Recorded data →
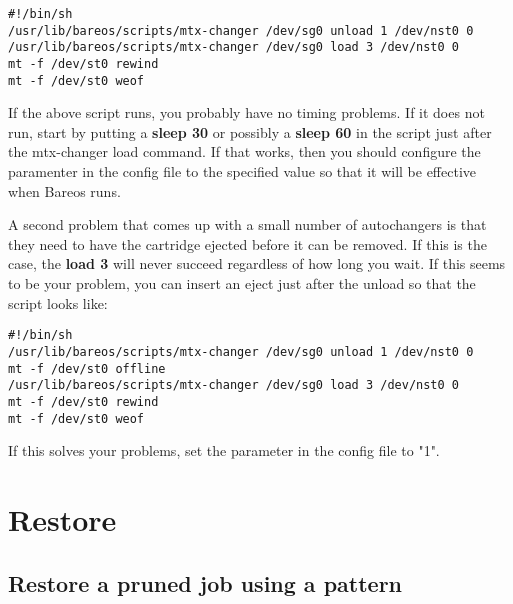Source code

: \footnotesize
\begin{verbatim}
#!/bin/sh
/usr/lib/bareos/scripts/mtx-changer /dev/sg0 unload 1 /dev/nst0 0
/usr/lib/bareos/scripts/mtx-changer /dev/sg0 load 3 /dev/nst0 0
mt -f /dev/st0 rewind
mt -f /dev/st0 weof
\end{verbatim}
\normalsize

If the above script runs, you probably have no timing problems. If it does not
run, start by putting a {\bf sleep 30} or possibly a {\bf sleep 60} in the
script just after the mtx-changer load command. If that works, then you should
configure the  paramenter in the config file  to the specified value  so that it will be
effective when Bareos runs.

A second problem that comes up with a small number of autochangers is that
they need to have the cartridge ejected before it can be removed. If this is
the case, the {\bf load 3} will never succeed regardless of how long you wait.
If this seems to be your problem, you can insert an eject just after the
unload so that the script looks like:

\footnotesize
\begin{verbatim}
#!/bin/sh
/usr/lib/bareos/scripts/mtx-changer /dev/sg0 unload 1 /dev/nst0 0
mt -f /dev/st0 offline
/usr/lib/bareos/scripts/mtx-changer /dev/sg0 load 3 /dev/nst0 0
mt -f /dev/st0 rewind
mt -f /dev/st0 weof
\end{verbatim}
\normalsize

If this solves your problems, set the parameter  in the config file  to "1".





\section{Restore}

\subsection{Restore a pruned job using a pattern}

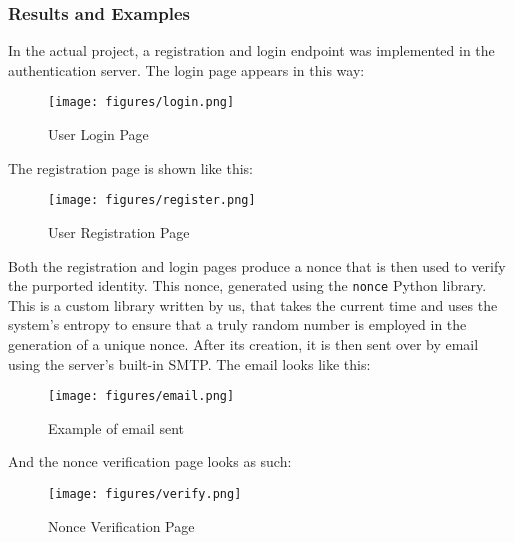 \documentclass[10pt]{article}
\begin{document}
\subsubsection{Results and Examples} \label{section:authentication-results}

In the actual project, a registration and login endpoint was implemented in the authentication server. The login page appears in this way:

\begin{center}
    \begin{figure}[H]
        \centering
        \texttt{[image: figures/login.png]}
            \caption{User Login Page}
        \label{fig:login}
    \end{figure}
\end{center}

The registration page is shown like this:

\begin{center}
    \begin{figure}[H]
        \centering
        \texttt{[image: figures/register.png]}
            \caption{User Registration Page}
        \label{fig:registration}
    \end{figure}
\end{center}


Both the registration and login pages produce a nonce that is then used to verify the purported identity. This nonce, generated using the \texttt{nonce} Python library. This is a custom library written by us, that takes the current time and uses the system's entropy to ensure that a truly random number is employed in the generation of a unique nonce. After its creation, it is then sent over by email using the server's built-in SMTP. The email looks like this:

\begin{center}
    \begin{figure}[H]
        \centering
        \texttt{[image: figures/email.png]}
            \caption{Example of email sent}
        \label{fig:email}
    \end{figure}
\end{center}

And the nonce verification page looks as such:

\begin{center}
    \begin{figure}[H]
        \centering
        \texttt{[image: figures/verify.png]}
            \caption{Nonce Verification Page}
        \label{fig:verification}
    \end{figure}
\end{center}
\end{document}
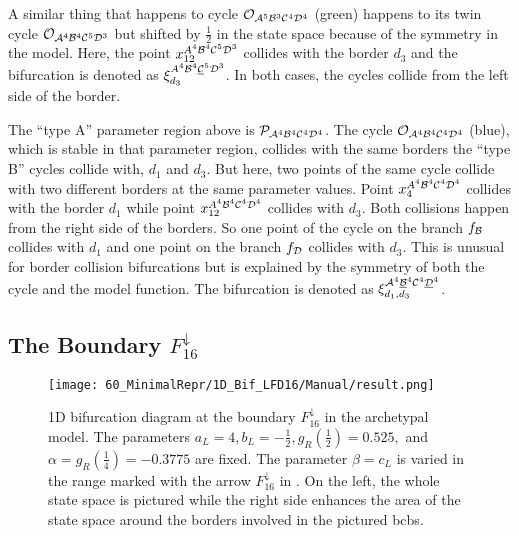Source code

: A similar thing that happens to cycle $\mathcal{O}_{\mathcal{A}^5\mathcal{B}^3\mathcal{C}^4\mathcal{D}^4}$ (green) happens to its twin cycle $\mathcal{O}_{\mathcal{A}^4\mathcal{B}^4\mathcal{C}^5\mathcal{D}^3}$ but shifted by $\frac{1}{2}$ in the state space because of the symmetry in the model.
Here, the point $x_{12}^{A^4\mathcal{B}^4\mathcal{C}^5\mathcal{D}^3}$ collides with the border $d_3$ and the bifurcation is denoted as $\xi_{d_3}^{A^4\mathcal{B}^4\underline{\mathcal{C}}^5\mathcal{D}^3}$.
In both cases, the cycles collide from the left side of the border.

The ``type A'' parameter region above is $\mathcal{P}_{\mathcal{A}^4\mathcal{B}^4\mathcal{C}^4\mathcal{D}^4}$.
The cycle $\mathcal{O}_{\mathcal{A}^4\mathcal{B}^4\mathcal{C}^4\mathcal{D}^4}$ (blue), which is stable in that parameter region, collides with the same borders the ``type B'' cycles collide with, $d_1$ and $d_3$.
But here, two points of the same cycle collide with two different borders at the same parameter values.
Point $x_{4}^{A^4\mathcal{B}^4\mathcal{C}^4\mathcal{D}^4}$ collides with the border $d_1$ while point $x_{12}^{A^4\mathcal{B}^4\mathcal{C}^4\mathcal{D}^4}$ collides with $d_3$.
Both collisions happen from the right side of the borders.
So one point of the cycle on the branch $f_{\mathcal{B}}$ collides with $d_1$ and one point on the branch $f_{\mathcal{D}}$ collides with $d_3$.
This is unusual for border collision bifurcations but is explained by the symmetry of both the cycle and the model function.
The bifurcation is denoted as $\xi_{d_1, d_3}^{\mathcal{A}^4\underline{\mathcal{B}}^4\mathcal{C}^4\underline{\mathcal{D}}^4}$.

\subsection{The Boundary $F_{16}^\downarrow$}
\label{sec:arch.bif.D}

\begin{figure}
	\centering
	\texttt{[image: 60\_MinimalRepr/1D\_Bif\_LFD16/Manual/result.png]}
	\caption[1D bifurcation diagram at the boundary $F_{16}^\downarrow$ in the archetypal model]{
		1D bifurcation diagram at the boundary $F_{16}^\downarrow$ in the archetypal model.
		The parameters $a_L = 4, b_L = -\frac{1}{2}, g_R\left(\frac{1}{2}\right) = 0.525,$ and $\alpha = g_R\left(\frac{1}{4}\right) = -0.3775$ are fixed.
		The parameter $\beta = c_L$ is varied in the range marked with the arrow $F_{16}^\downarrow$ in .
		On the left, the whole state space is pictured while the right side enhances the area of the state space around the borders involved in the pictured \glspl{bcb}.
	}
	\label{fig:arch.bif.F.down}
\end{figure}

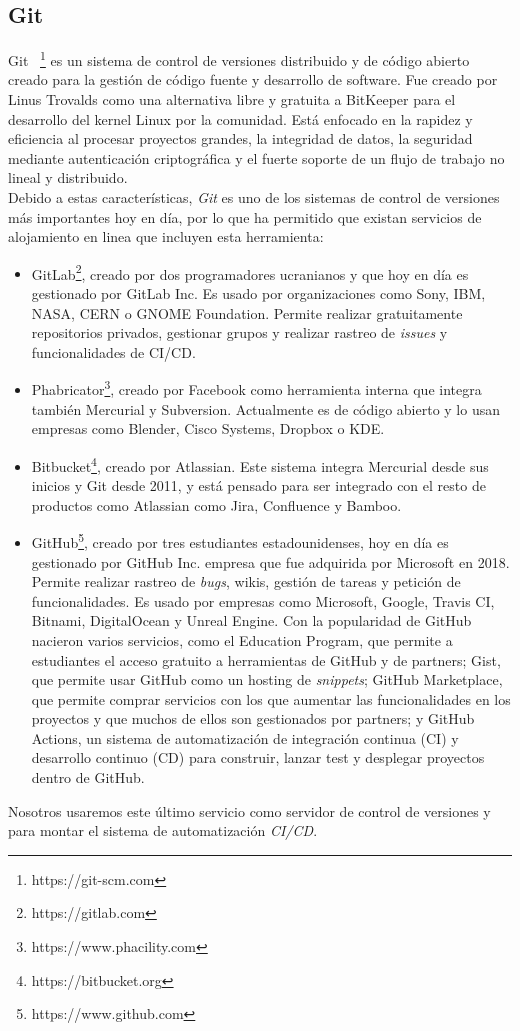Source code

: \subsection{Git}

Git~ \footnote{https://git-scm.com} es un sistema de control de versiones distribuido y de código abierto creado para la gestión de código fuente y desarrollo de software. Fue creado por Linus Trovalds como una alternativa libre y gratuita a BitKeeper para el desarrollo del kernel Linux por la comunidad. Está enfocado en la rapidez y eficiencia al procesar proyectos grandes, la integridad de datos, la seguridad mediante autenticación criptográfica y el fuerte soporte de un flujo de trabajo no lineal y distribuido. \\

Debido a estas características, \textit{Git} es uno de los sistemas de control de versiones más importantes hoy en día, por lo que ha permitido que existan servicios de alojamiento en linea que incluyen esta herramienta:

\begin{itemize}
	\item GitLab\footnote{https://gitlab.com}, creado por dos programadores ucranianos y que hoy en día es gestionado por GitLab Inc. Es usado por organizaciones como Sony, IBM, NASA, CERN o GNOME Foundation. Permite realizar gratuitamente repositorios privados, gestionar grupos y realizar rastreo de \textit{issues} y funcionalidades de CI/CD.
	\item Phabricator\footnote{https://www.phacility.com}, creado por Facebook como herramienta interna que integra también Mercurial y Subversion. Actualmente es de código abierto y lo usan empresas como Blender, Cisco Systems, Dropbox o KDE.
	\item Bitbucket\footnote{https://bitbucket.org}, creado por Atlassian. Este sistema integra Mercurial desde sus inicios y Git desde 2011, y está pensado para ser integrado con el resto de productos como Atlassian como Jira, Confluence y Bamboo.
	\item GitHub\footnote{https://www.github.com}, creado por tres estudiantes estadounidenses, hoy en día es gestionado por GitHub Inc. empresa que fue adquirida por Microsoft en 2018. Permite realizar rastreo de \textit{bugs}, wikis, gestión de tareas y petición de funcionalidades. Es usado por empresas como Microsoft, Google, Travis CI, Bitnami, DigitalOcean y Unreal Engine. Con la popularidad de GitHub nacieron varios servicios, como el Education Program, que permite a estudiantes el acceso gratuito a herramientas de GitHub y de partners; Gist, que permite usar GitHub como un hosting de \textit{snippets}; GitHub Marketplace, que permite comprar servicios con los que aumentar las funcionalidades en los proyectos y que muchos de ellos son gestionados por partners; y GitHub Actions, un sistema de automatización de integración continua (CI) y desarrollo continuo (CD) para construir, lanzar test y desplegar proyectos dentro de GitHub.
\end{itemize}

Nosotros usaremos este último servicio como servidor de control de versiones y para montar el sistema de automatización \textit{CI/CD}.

Instructions for the task →
Give back each entry exactly as it appears, with no pictures.

Task solution →
Source code

: \footnotesize
\begin{verbatim}
#!/bin/sh
/usr/lib/bareos/scripts/mtx-changer /dev/sg0 unload 1 /dev/nst0 0
/usr/lib/bareos/scripts/mtx-changer /dev/sg0 load 3 /dev/nst0 0
mt -f /dev/st0 rewind
mt -f /dev/st0 weof
\end{verbatim}
\normalsize

If the above script runs, you probably have no timing problems. If it does not
run, start by putting a {\bf sleep 30} or possibly a {\bf sleep 60} in the
script just after the mtx-changer load command. If that works, then you should
configure the  paramenter in the config file  to the specified value  so that it will be
effective when Bareos runs.

A second problem that comes up with a small number of autochangers is that
they need to have the cartridge ejected before it can be removed. If this is
the case, the {\bf load 3} will never succeed regardless of how long you wait.
If this seems to be your problem, you can insert an eject just after the
unload so that the script looks like:

\footnotesize
\begin{verbatim}
#!/bin/sh
/usr/lib/bareos/scripts/mtx-changer /dev/sg0 unload 1 /dev/nst0 0
mt -f /dev/st0 offline
/usr/lib/bareos/scripts/mtx-changer /dev/sg0 load 3 /dev/nst0 0
mt -f /dev/st0 rewind
mt -f /dev/st0 weof
\end{verbatim}
\normalsize

If this solves your problems, set the parameter  in the config file  to "1".





\section{Restore}

\subsection{Restore a pruned job using a pattern}

 \documentclass[10pt]{article}
\begin{document}
\subsubsection{Results and Examples} \label{section:authentication-results}

In the actual project, a registration and login endpoint was implemented in the authentication server. The login page appears in this way:

\begin{center}
    \begin{figure}[H]
        \centering
        \texttt{[image: figures/login.png]}
            \caption{User Login Page}
        \label{fig:login}
    \end{figure}
\end{center}

The registration page is shown like this:

\begin{center}
    \begin{figure}[H]
        \centering
        \texttt{[image: figures/register.png]}
            \caption{User Registration Page}
        \label{fig:registration}
    \end{figure}
\end{center}


Both the registration and login pages produce a nonce that is then used to verify the purported identity. This nonce, generated using the \texttt{nonce} Python library. This is a custom library written by us, that takes the current time and uses the system's entropy to ensure that a truly random number is employed in the generation of a unique nonce. After its creation, it is then sent over by email using the server's built-in SMTP. The email looks like this:

\begin{center}
    \begin{figure}[H]
        \centering
        \texttt{[image: figures/email.png]}
            \caption{Example of email sent}
        \label{fig:email}
    \end{figure}
\end{center}

And the nonce verification page looks as such:

\begin{center}
    \begin{figure}[H]
        \centering
        \texttt{[image: figures/verify.png]}
            \caption{Nonce Verification Page}
        \label{fig:verification}
    \end{figure}
\end{center}
\end{document}
Source code

: A similar thing that happens to cycle $\mathcal{O}_{\mathcal{A}^5\mathcal{B}^3\mathcal{C}^4\mathcal{D}^4}$ (green) happens to its twin cycle $\mathcal{O}_{\mathcal{A}^4\mathcal{B}^4\mathcal{C}^5\mathcal{D}^3}$ but shifted by $\frac{1}{2}$ in the state space because of the symmetry in the model.
Here, the point $x_{12}^{A^4\mathcal{B}^4\mathcal{C}^5\mathcal{D}^3}$ collides with the border $d_3$ and the bifurcation is denoted as $\xi_{d_3}^{A^4\mathcal{B}^4\underline{\mathcal{C}}^5\mathcal{D}^3}$.
In both cases, the cycles collide from the left side of the border.

The ``type A'' parameter region above is $\mathcal{P}_{\mathcal{A}^4\mathcal{B}^4\mathcal{C}^4\mathcal{D}^4}$.
The cycle $\mathcal{O}_{\mathcal{A}^4\mathcal{B}^4\mathcal{C}^4\mathcal{D}^4}$ (blue), which is stable in that parameter region, collides with the same borders the ``type B'' cycles collide with, $d_1$ and $d_3$.
But here, two points of the same cycle collide with two different borders at the same parameter values.
Point $x_{4}^{A^4\mathcal{B}^4\mathcal{C}^4\mathcal{D}^4}$ collides with the border $d_1$ while point $x_{12}^{A^4\mathcal{B}^4\mathcal{C}^4\mathcal{D}^4}$ collides with $d_3$.
Both collisions happen from the right side of the borders.
So one point of the cycle on the branch $f_{\mathcal{B}}$ collides with $d_1$ and one point on the branch $f_{\mathcal{D}}$ collides with $d_3$.
This is unusual for border collision bifurcations but is explained by the symmetry of both the cycle and the model function.
The bifurcation is denoted as $\xi_{d_1, d_3}^{\mathcal{A}^4\underline{\mathcal{B}}^4\mathcal{C}^4\underline{\mathcal{D}}^4}$.

\subsection{The Boundary $F_{16}^\downarrow$}
\label{sec:arch.bif.D}

\begin{figure}
	\centering
	\texttt{[image: 60\_MinimalRepr/1D\_Bif\_LFD16/Manual/result.png]}
	\caption[1D bifurcation diagram at the boundary $F_{16}^\downarrow$ in the archetypal model]{
		1D bifurcation diagram at the boundary $F_{16}^\downarrow$ in the archetypal model.
		The parameters $a_L = 4, b_L = -\frac{1}{2}, g_R\left(\frac{1}{2}\right) = 0.525,$ and $\alpha = g_R\left(\frac{1}{4}\right) = -0.3775$ are fixed.
		The parameter $\beta = c_L$ is varied in the range marked with the arrow $F_{16}^\downarrow$ in .
		On the left, the whole state space is pictured while the right side enhances the area of the state space around the borders involved in the pictured \glspl{bcb}.
	}
	\label{fig:arch.bif.F.down}
\end{figure}

Source code

: \subsection{Git}

Git~ \footnote{https://git-scm.com} es un sistema de control de versiones distribuido y de código abierto creado para la gestión de código fuente y desarrollo de software. Fue creado por Linus Trovalds como una alternativa libre y gratuita a BitKeeper para el desarrollo del kernel Linux por la comunidad. Está enfocado en la rapidez y eficiencia al procesar proyectos grandes, la integridad de datos, la seguridad mediante autenticación criptográfica y el fuerte soporte de un flujo de trabajo no lineal y distribuido. \\

Debido a estas características, \textit{Git} es uno de los sistemas de control de versiones más importantes hoy en día, por lo que ha permitido que existan servicios de alojamiento en linea que incluyen esta herramienta:

\begin{itemize}
	\item GitLab\footnote{https://gitlab.com}, creado por dos programadores ucranianos y que hoy en día es gestionado por GitLab Inc. Es usado por organizaciones como Sony, IBM, NASA, CERN o GNOME Foundation. Permite realizar gratuitamente repositorios privados, gestionar grupos y realizar rastreo de \textit{issues} y funcionalidades de CI/CD.
	\item Phabricator\footnote{https://www.phacility.com}, creado por Facebook como herramienta interna que integra también Mercurial y Subversion. Actualmente es de código abierto y lo usan empresas como Blender, Cisco Systems, Dropbox o KDE.
	\item Bitbucket\footnote{https://bitbucket.org}, creado por Atlassian. Este sistema integra Mercurial desde sus inicios y Git desde 2011, y está pensado para ser integrado con el resto de productos como Atlassian como Jira, Confluence y Bamboo.
	\item GitHub\footnote{https://www.github.com}, creado por tres estudiantes estadounidenses, hoy en día es gestionado por GitHub Inc. empresa que fue adquirida por Microsoft en 2018. Permite realizar rastreo de \textit{bugs}, wikis, gestión de tareas y petición de funcionalidades. Es usado por empresas como Microsoft, Google, Travis CI, Bitnami, DigitalOcean y Unreal Engine. Con la popularidad de GitHub nacieron varios servicios, como el Education Program, que permite a estudiantes el acceso gratuito a herramientas de GitHub y de partners; Gist, que permite usar GitHub como un hosting de \textit{snippets}; GitHub Marketplace, que permite comprar servicios con los que aumentar las funcionalidades en los proyectos y que muchos de ellos son gestionados por partners; y GitHub Actions, un sistema de automatización de integración continua (CI) y desarrollo continuo (CD) para construir, lanzar test y desplegar proyectos dentro de GitHub.
\end{itemize}

Nosotros usaremos este último servicio como servidor de control de versiones y para montar el sistema de automatización \textit{CI/CD}.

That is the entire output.